Historically, he occupies a prime place in the so-called “music nationalism” of the nineteenth century and indeed can be considered as one of its founders. While today the word nationalism has acquired some negative connotations, at Gade’s time it was a rather praiseworthy and commendable stance. In fact, “music nationalists” believed in the value of the traditional musical heritage of their countries, and attempted to disseminate it by employing tunes, rhythms and sounds of folk music in works conceived on the basis of “classical” principles, i.e. those regulating the ”cultivated” repertoire. This can, and should, be seen as an effort to affirm the value of the local over a monolithic and self-referential tradition, and thus as an appreciation of what the local minorities can contribute to the musical repertoire.
In the nineteenth century, as a matter of fact, the German tradition imposed itself as “the” reference model for instrumental music – whilst the Italian tradition remained authoritative in the operatic field. Whilst neither tradition was without its competitors (the French one, to name but one; but also the rise of German opera as opposed to the Italian tradition), both enjoyed an unsurpassable success and became reference models for a plethora of imitators from all other countries. However, if it was said that “English Italianate is devil incarnate”, the same could be said of, for instance, Russian Italianate or French “Germanate”. It is true that the Italian and the German tradition had not only been inhabited by some of the greatest geniuses of music history (from Beethoven to Mendelssohn, Schumann and Brahms, to Wagner and his school; from Rossini and Bellini to Verdi and Puccini, to name but few), but had also established paradigms of musical composition at both the microscopic and macroscopic level.
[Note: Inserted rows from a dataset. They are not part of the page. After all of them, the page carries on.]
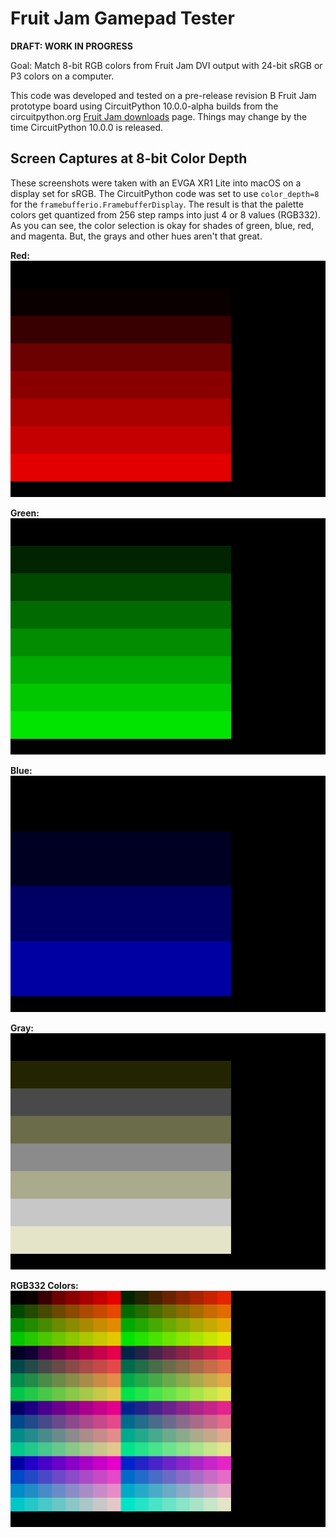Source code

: <!-- SPDX-License-Identifier: MIT -->
<!-- SPDX-FileCopyrightText: Copyright 2025 Sam Blenny -->
# Fruit Jam Gamepad Tester

**DRAFT: WORK IN PROGRESS**

Goal: Match 8-bit RGB colors from Fruit Jam DVI output with 24-bit sRGB or P3
colors on a computer.

This code was developed and tested on a pre-release revision B Fruit Jam
prototype board using CircuitPython 10.0.0-alpha builds from the
circuitpython.org
[Fruit Jam downloads](https://circuitpython.org/board/adafruit_fruit_jam/) page.
Things may change by the time CircuitPython 10.0.0 is released.


## Screen Captures at 8-bit Color Depth

These screenshots were taken with an EVGA XR1 Lite into macOS on a display set
for sRGB. The CircuitPython code was set to use `color_depth=8` for the
`framebufferio.FramebufferDisplay`. The result is that the palette colors get
quantized from 256 step ramps into just 4 or 8 values (RGB332). As you can see,
the color selection is okay for shades of green, blue, red, and magenta. But,
the grays and other hues aren't that great.

**Red:**
![8-bit red palette](png/8-bit-red.png)

**Green:**
![8-bit green palette](png/8-bit-green.png)

**Blue:**
![8-bit blue palette](png/8-bit-blue.png)

**Gray:**
![8-bit gray palette](png/8-bit-gray.png)

**RGB332 Colors:**
![8-bit rgb332 palette](png/8-bit-rgb332.png)
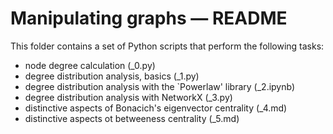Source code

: # Manipulating graphs ― README

This folder contains a set of Python scripts that perform the following tasks:

-   node degree calculation (_0.py)
-   degree distribution analysis, basics (_1.py)
-   degree distribution analysis with the `Powerlaw' library (_2.ipynb)
-   degree distribution analysis with NetworkX (_3.py)
-   distinctive aspects of Bonacich's eigenvector centrality (_4.md)
-   distinctive aspects ot betweeness centrality (_5.md)

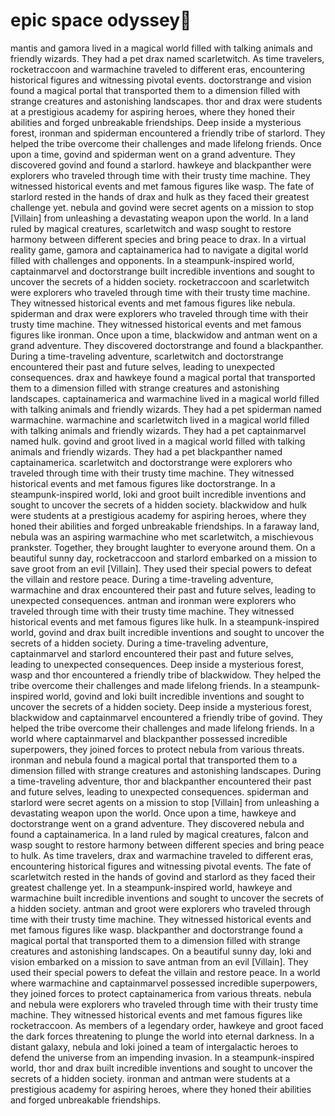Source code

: # epic space odyssey:pizza:

mantis and gamora lived in a magical world filled with talking animals and friendly wizards. They had a pet drax named scarletwitch.
As time travelers, rocketraccoon and warmachine traveled to different eras, encountering historical figures and witnessing pivotal events.
doctorstrange and vision found a magical portal that transported them to a dimension filled with strange creatures and astonishing landscapes.
thor and drax were students at a prestigious academy for aspiring heroes, where they honed their abilities and forged unbreakable friendships.
Deep inside a mysterious forest, ironman and spiderman encountered a friendly tribe of starlord. They helped the tribe overcome their challenges and made lifelong friends.
Once upon a time, govind and spiderman went on a grand adventure. They discovered govind and found a starlord.
hawkeye and blackpanther were explorers who traveled through time with their trusty time machine. They witnessed historical events and met famous figures like wasp.
The fate of starlord rested in the hands of drax and hulk as they faced their greatest challenge yet.
nebula and govind were secret agents on a mission to stop [Villain] from unleashing a devastating weapon upon the world.
In a land ruled by magical creatures, scarletwitch and wasp sought to restore harmony between different species and bring peace to drax.
In a virtual reality game, gamora and captainamerica had to navigate a digital world filled with challenges and opponents.
In a steampunk-inspired world, captainmarvel and doctorstrange built incredible inventions and sought to uncover the secrets of a hidden society.
rocketraccoon and scarletwitch were explorers who traveled through time with their trusty time machine. They witnessed historical events and met famous figures like nebula.
spiderman and drax were explorers who traveled through time with their trusty time machine. They witnessed historical events and met famous figures like ironman.
Once upon a time, blackwidow and antman went on a grand adventure. They discovered doctorstrange and found a blackpanther.
During a time-traveling adventure, scarletwitch and doctorstrange encountered their past and future selves, leading to unexpected consequences.
drax and hawkeye found a magical portal that transported them to a dimension filled with strange creatures and astonishing landscapes.
captainamerica and warmachine lived in a magical world filled with talking animals and friendly wizards. They had a pet spiderman named warmachine.
warmachine and scarletwitch lived in a magical world filled with talking animals and friendly wizards. They had a pet captainmarvel named hulk.
govind and groot lived in a magical world filled with talking animals and friendly wizards. They had a pet blackpanther named captainamerica.
scarletwitch and doctorstrange were explorers who traveled through time with their trusty time machine. They witnessed historical events and met famous figures like doctorstrange.
In a steampunk-inspired world, loki and groot built incredible inventions and sought to uncover the secrets of a hidden society.
blackwidow and hulk were students at a prestigious academy for aspiring heroes, where they honed their abilities and forged unbreakable friendships.
In a faraway land, nebula was an aspiring warmachine who met scarletwitch, a mischievous prankster. Together, they brought laughter to everyone around them.
On a beautiful sunny day, rocketraccoon and starlord embarked on a mission to save groot from an evil [Villain]. They used their special powers to defeat the villain and restore peace.
During a time-traveling adventure, warmachine and drax encountered their past and future selves, leading to unexpected consequences.
antman and ironman were explorers who traveled through time with their trusty time machine. They witnessed historical events and met famous figures like hulk.
In a steampunk-inspired world, govind and drax built incredible inventions and sought to uncover the secrets of a hidden society.
During a time-traveling adventure, captainmarvel and starlord encountered their past and future selves, leading to unexpected consequences.
Deep inside a mysterious forest, wasp and thor encountered a friendly tribe of blackwidow. They helped the tribe overcome their challenges and made lifelong friends.
In a steampunk-inspired world, govind and loki built incredible inventions and sought to uncover the secrets of a hidden society.
Deep inside a mysterious forest, blackwidow and captainmarvel encountered a friendly tribe of govind. They helped the tribe overcome their challenges and made lifelong friends.
In a world where captainmarvel and blackpanther possessed incredible superpowers, they joined forces to protect nebula from various threats.
ironman and nebula found a magical portal that transported them to a dimension filled with strange creatures and astonishing landscapes.
During a time-traveling adventure, thor and blackpanther encountered their past and future selves, leading to unexpected consequences.
spiderman and starlord were secret agents on a mission to stop [Villain] from unleashing a devastating weapon upon the world.
Once upon a time, hawkeye and doctorstrange went on a grand adventure. They discovered nebula and found a captainamerica.
In a land ruled by magical creatures, falcon and wasp sought to restore harmony between different species and bring peace to hulk.
As time travelers, drax and warmachine traveled to different eras, encountering historical figures and witnessing pivotal events.
The fate of scarletwitch rested in the hands of govind and starlord as they faced their greatest challenge yet.
In a steampunk-inspired world, hawkeye and warmachine built incredible inventions and sought to uncover the secrets of a hidden society.
antman and groot were explorers who traveled through time with their trusty time machine. They witnessed historical events and met famous figures like wasp.
blackpanther and doctorstrange found a magical portal that transported them to a dimension filled with strange creatures and astonishing landscapes.
On a beautiful sunny day, loki and vision embarked on a mission to save antman from an evil [Villain]. They used their special powers to defeat the villain and restore peace.
In a world where warmachine and captainmarvel possessed incredible superpowers, they joined forces to protect captainamerica from various threats.
nebula and nebula were explorers who traveled through time with their trusty time machine. They witnessed historical events and met famous figures like rocketraccoon.
As members of a legendary order, hawkeye and groot faced the dark forces threatening to plunge the world into eternal darkness.
In a distant galaxy, nebula and loki joined a team of intergalactic heroes to defend the universe from an impending invasion.
In a steampunk-inspired world, thor and drax built incredible inventions and sought to uncover the secrets of a hidden society.
ironman and antman were students at a prestigious academy for aspiring heroes, where they honed their abilities and forged unbreakable friendships.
These geniuses had in fact invented, practised and codified new musical forms and genres, harmonic and textural innovations, new perspectives on instrumentation and vocality, and so on. It was impossible to write music in the nineteenth century without somehow referencing what had been created and done by these giants of music.
But, at the same time, misplaced reverence toward their legacy could mutilate the possibility of finding alternative ways; or, at least, personal and fresh ways which could complement what the Italian and German tradition had established. The folk music and the local heritage of the European countries surrounding the Italian- and German-speaking territories had much to give; and precisely for having been largely ignored by the “cultivated” repertoire until then, it had preserved musical gestures, rhythms, melodic and harmonic turns, and intonations which the mainstream repertoire had unavoidably flattened or forgotten.
This intuition would give rise to the so-called “national schools”: the Scandinavian, headed by Gade and including the likes of Grieg and Sibelius; the Russian school, with the Mighty Five and their numerous epigones; the Spanish school, with Albeniz, Granados, De Falla, Rodrigo and many others; other Eastern schools, with Dvořák, Smetana, Szymanowsky, Janáček, up to Bartók and Kodály who would give scholarly systematicity and a recognizable identity, under the name of ethnomusicology, to the rediscovery of the musical heritage.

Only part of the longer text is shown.